▶ **About this exercise**:
Repeat the records. Leave nothing out.

● ● ● ●

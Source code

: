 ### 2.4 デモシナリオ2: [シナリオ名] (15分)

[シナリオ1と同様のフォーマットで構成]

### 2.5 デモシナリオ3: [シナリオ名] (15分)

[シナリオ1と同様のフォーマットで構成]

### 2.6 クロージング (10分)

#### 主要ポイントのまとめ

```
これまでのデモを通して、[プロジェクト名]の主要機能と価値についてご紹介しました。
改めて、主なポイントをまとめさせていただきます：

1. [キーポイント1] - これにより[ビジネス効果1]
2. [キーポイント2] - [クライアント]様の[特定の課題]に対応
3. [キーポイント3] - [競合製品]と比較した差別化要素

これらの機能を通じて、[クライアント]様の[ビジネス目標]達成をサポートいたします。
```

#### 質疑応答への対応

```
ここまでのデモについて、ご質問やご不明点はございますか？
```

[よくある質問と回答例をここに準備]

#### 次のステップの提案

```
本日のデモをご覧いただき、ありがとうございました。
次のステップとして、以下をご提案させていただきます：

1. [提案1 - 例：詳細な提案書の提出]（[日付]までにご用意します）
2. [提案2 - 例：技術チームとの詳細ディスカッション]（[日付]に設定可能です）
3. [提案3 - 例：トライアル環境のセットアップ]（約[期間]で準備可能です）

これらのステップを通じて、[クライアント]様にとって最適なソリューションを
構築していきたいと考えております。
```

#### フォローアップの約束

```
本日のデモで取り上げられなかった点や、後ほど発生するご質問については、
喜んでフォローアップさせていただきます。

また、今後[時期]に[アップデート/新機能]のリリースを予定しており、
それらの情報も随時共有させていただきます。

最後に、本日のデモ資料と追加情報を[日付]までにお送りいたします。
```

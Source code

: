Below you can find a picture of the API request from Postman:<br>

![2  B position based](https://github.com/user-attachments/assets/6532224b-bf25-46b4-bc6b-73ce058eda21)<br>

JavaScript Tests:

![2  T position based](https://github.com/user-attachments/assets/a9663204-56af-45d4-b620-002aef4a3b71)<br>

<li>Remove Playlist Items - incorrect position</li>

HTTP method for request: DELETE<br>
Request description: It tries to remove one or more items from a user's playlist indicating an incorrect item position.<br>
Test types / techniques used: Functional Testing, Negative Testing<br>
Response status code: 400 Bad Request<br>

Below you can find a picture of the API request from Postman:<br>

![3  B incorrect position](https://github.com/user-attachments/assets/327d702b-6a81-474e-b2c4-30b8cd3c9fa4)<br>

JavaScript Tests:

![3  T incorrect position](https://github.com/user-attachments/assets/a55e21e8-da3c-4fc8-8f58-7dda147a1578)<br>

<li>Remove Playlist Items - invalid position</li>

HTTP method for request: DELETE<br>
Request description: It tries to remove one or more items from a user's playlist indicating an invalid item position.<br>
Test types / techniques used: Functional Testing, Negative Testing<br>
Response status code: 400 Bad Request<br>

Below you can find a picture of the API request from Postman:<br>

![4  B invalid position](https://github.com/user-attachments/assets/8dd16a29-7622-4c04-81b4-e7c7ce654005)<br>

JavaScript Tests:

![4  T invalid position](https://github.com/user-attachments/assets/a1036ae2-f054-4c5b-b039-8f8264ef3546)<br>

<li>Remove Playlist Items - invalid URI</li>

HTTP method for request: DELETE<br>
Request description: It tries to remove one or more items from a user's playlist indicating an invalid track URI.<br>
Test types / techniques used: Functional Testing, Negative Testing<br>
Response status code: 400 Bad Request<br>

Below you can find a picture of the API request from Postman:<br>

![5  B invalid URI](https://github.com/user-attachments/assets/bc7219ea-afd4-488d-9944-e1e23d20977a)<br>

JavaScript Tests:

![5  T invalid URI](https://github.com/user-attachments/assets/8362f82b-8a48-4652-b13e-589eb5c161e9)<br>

● ● ● ●

▶ **Task result**:
Source code

: ### 2.4 デモシナリオ2: [シナリオ名] (15分)

[シナリオ1と同様のフォーマットで構成]

### 2.5 デモシナリオ3: [シナリオ名] (15分)

[シナリオ1と同様のフォーマットで構成]

### 2.6 クロージング (10分)

#### 主要ポイントのまとめ

```
これまでのデモを通して、[プロジェクト名]の主要機能と価値についてご紹介しました。
改めて、主なポイントをまとめさせていただきます：

1. [キーポイント1] - これにより[ビジネス効果1]
2. [キーポイント2] - [クライアント]様の[特定の課題]に対応
3. [キーポイント3] - [競合製品]と比較した差別化要素

これらの機能を通じて、[クライアント]様の[ビジネス目標]達成をサポートいたします。
```

#### 質疑応答への対応

```
ここまでのデモについて、ご質問やご不明点はございますか？
```

[よくある質問と回答例をここに準備]

#### 次のステップの提案

```
本日のデモをご覧いただき、ありがとうございました。
次のステップとして、以下をご提案させていただきます：

1. [提案1 - 例：詳細な提案書の提出]（[日付]までにご用意します）
2. [提案2 - 例：技術チームとの詳細ディスカッション]（[日付]に設定可能です）
3. [提案3 - 例：トライアル環境のセットアップ]（約[期間]で準備可能です）

これらのステップを通じて、[クライアント]様にとって最適なソリューションを
構築していきたいと考えております。
```

#### フォローアップの約束

```
本日のデモで取り上げられなかった点や、後ほど発生するご質問については、
喜んでフォローアップさせていただきます。

また、今後[時期]に[アップデート/新機能]のリリースを予定しており、
それらの情報も随時共有させていただきます。

最後に、本日のデモ資料と追加情報を[日付]までにお送りいたします。
```

Source code

:Below you can find a picture of the API request from Postman:<br>

![2  B position based](https://github.com/user-attachments/assets/6532224b-bf25-46b4-bc6b-73ce058eda21)<br>

JavaScript Tests:

![2  T position based](https://github.com/user-attachments/assets/a9663204-56af-45d4-b620-002aef4a3b71)<br>

<li>Remove Playlist Items - incorrect position</li>

HTTP method for request: DELETE<br>
Request description: It tries to remove one or more items from a user's playlist indicating an incorrect item position.<br>
Test types / techniques used: Functional Testing, Negative Testing<br>
Response status code: 400 Bad Request<br>

Below you can find a picture of the API request from Postman:<br>

![3  B incorrect position](https://github.com/user-attachments/assets/327d702b-6a81-474e-b2c4-30b8cd3c9fa4)<br>

JavaScript Tests:

![3  T incorrect position](https://github.com/user-attachments/assets/a55e21e8-da3c-4fc8-8f58-7dda147a1578)<br>

<li>Remove Playlist Items - invalid position</li>

HTTP method for request: DELETE<br>
Request description: It tries to remove one or more items from a user's playlist indicating an invalid item position.<br>
Test types / techniques used: Functional Testing, Negative Testing<br>
Response status code: 400 Bad Request<br>

Below you can find a picture of the API request from Postman:<br>

![4  B invalid position](https://github.com/user-attachments/assets/8dd16a29-7622-4c04-81b4-e7c7ce654005)<br>

JavaScript Tests:

![4  T invalid position](https://github.com/user-attachments/assets/a1036ae2-f054-4c5b-b039-8f8264ef3546)<br>

<li>Remove Playlist Items - invalid URI</li>

HTTP method for request: DELETE<br>
Request description: It tries to remove one or more items from a user's playlist indicating an invalid track URI.<br>
Test types / techniques used: Functional Testing, Negative Testing<br>
Response status code: 400 Bad Request<br>

Below you can find a picture of the API request from Postman:<br>

![5  B invalid URI](https://github.com/user-attachments/assets/bc7219ea-afd4-488d-9944-e1e23d20977a)<br>

JavaScript Tests:

![5  T invalid URI](https://github.com/user-attachments/assets/8362f82b-8a48-4652-b13e-589eb5c161e9)<br>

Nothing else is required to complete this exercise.